Guinea Bissau Prime Minister Carlos Gomes Junior said on Saturday Libya's ousted leader Muammar Gaddafi would be welcomed "with open arms" if he seeks exile in the west African country.
"The Libyan guide Muammar Gaddafi deserves all the respect of our government who will host him with open arms. He will be welcome in our country, if he needs exile in our country," Gomes Junior told the independent Radio Bombolom.
The prime minister made the statement on his return from the inauguration of Cape Verde's new President Jorge Carlos Fonseca. He made the same comments to the media there on Friday, adding "we will ensure his security."
Asked about the international arrest warrant against Gaddafi, Gomes said: "Guinea Bissau has not ratified the Rome Statute (that established the International Criminal Court), so doesn't take that into account."
The west African nation, known for its chronic political and military instability, had strong ties with Gaddafi's regime, which invested widely in hotels, agriculture and cashew nuts -- the country's main export.
Gaddafi visited the country in 2009, and provided support to the presidential campaign of President Malam Bacai Sanha. He also provided uniforms to the Bissau Guinea army and renovated several of its military barracks.
In early August, before rebel fighters launched an offensive in Tripoli, Gomes Junior told a conference: "Gaddafi and Libya are friends of Guinea Bissau. If the Libyan leader wants to come to Guinea Bissau we will receive him with open arms."

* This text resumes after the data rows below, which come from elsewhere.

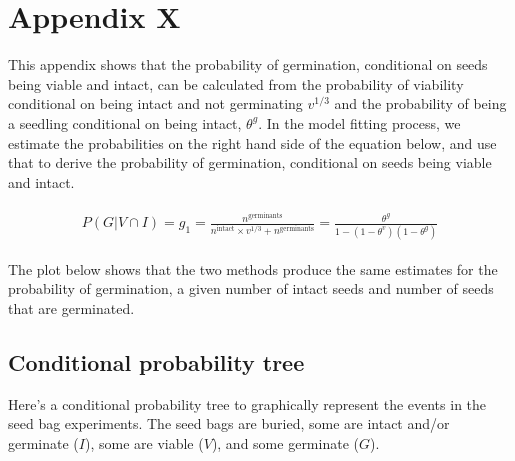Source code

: \documentclass[12pt, oneside]{article}   	%
\begin{document}
\section*{Appendix X}

This appendix shows that the probability of germination, conditional on seeds being viable and intact, can be calculated from the probability of viability conditional on being intact and not germinating $v^{1/3}$ and the probability of being a seedling conditional on being intact, $\theta^g$. In the model fitting process, we estimate the probabilities on the right hand side of the equation below, and use that to derive the probability of germination, conditional on seeds being viable and intact.

    \begin{align}
\begin{split}
P(G | V \cap I)  = g_1 = \frac{n^{\mathrm{germinants}}}{n^{\mathrm{intact}}\times v^{1/3} + n^{\mathrm{germinants}}} = \frac{ \theta^g }{ 1-(1-\theta^v)(1-\theta^g)}
  \end{split}
\end{align}

The plot below shows that the two methods produce the same estimates for the probability of germination, a given number of intact seeds and number of seeds that are germinated.  

\subsection*{Conditional probability tree}

Here's a conditional probability tree to graphically represent the events in the seed bag experiments. The seed bags are buried, some are intact and/or germinate ($I$), some are viable ($V$), and some germinate ($G$). 
\end{document}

He condemned NATO airstrikes in Libya as a "flagrant violation of the rights of a sovereign country. Behind this, is the fact that westerners want Libyan oil."
The flag of the new Libyan authority, the National Transition Council (NTC) -- which was raised over the Libyan embassy in Bissau a week ago -- was removed on Thursday, an AFP correspondent reported.

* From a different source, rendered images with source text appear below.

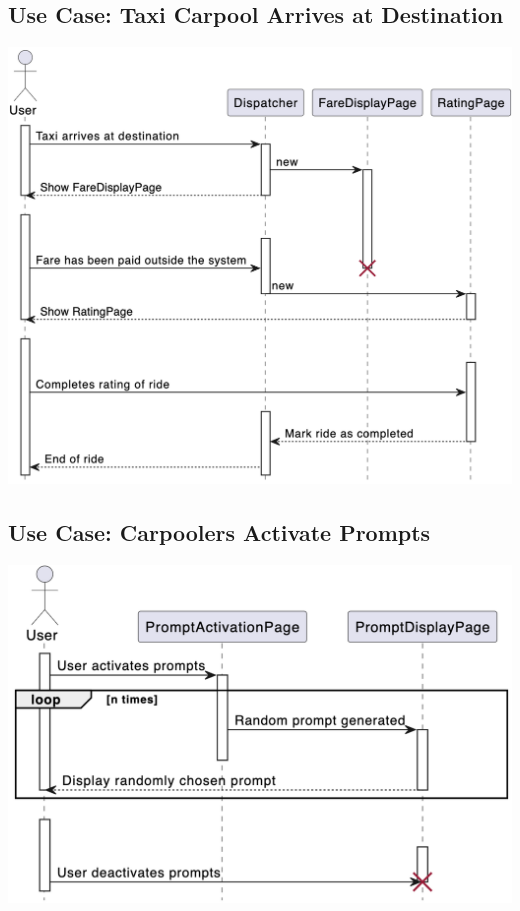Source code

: \documentclass[]{article}
\begin{document}
\subsection*{Use Case: Taxi Carpool Arrives at Destination}
\includegraphics[scale=0.45]{Sequence Diagrams/GS6.png}

\subsection*{Use Case: Carpoolers Activate Prompts}
\includegraphics[scale=0.45]{Sequence Diagrams/GS7.png}
\end{document}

Local media reports suggest the foreign ministry had ordered the flag be removed and the green flag of Gaddafi's regime re-hoisted, however no officials could be reached to confirm this.

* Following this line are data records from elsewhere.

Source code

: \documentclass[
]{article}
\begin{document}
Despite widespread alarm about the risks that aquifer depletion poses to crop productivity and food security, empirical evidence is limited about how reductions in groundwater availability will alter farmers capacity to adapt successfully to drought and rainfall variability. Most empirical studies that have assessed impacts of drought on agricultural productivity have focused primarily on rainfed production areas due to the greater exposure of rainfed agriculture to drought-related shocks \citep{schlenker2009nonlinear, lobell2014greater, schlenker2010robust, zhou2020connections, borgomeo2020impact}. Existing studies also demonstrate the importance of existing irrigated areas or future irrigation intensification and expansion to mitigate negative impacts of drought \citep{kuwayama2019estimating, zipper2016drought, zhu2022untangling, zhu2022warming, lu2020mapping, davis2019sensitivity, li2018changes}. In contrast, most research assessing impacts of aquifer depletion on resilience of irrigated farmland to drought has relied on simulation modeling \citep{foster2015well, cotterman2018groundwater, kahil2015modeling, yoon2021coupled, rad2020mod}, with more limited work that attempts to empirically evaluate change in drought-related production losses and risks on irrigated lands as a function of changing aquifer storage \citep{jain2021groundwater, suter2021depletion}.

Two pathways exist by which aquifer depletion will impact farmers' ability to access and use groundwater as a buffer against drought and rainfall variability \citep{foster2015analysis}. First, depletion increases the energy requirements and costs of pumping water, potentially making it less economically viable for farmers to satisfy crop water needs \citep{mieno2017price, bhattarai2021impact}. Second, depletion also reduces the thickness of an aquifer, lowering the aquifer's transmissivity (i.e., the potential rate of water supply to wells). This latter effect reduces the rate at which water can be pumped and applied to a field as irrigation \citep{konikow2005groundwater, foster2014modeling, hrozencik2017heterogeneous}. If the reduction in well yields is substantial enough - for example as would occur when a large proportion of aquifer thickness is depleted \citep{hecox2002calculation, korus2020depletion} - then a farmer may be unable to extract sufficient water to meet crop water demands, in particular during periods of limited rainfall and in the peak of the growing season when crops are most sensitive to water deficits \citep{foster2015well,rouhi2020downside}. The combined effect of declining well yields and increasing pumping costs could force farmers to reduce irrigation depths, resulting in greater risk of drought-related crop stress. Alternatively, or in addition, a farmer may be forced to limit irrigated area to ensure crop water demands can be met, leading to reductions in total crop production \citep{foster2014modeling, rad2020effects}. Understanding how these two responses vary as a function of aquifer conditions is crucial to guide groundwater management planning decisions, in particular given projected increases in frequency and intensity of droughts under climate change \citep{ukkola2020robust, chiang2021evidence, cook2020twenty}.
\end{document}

Bissau joins a small pool of countries where it is believed Gaddafi could seek shelter, along with Niger, Burkina Faso and Venezuela, where he has been rumoured to be seeking exile since his regime was toppled last month.
Rumours abound over the whereabouts of the man who ruled oil-rich Libya for over four decades.
Gaddafi on Thursday told Damascus-based Arrai Oruba television by telephone he had not fled to Niger, where a dozen of his aides are being held under house arrest.
Niger's neighbour Burkina Faso, meanwhile, denied claims it was hosting Gaddafi or any of his generals, and many among the NTC believe the fallen strongman is still on the run in Libya.
The African Union has not recognised the NTC as the legitimate government, and many of its members -- who were allied to Gaddafi's regime and recipients of his largesse -- have criticised the NATO campaign in the country.
The continental body, whose efforts to mediate the crisis were largely ignored, wants an all-inclusive transitional government put in place.